Q:  How familiar are you with things here currently?

A: There appear to be really, really good coaches across the board, good people and good coaches. You know in our network or industry, administrators talk to each other. We’re competitive, but we want to win, and we want to beat each other. But we know that there is a greater thing beyond just our own schools [the Big 12] in terms of intercollegiate athletics and student-athlete welfare. We have a pretty collegial type relationship. When you’ve been around a while and built relationships with people from many different schools, you kind of get a sense of what people are about. 

Q:  Do you have any big goals in mind for the fall?

A: My primary goal right now is just getting to know people, internal and external. That’s why I wanted to come over here and have lunch with [the Collegian reporters], we could have had lunch over at our place, but, I wanted to make a point. This is my first day, and I am in a place where I can visually see as many students at one time as I can otherwise. When we talk about recruiting, I want to be able to say if I’m helping a coach, I want to be able to say to a parent that I’ve been in the food court and you can get this, this and this, not reading it from a brochure.

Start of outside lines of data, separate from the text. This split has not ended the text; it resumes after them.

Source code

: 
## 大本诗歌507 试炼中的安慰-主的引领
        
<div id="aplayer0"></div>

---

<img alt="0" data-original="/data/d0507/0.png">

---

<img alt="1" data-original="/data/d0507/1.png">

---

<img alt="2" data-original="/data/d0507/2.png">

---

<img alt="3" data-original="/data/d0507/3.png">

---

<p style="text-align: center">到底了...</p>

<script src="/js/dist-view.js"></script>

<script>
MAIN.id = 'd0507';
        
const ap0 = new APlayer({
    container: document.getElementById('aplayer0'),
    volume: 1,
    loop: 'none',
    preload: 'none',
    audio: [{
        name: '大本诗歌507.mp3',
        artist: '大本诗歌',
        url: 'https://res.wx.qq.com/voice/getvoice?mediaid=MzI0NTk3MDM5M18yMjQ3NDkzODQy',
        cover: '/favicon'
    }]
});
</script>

I’m going to go meet with the faculty senate tomorrow and speak to them and go to these CatBacker events tonight in Great Bend [Kan.], and then tomorrow night to Hutchinson [Kan.], and then miss a couple and go to Marysville [Kan.].

Q:  What was your first impression of Manhattan?

A: Terrific – it was really positive. I grew up in what was a small town, Chapel Hill, [N.C.] We had five or six elementary schools and two junior high schools and one high school – you know, kind of like it is here. I was driving in last night, and you know everything is right there; it is easy to live in this community, and one of the advantages that Kansas State has is that this is a university community.  Now, there’s a responsibility that the university and athletics program have in place, because you get a lot from that. We have a real responsibility to be an active participant and leader in the community, but that’s a huge advantage for a university, I think, and for an athletics department.

Q:  What do you think of the campus?

A: It’s really, really pretty. I mean, I know it is not like this all year-round because whenever it is cold or whatever. But I mean everything is so green, and one of the neat things that kind of gives credit to the leadership here for years and years is keeping the same building type, the limestone. When I was here last time we came on a Sunday evening, and I like to run. I got up in the morning before each of my days and walked, just walked around campus. Like Tuesday morning, I got up early, walked around and found the library. It’s a beautiful building. I went in the all-night study area there, such a nice building.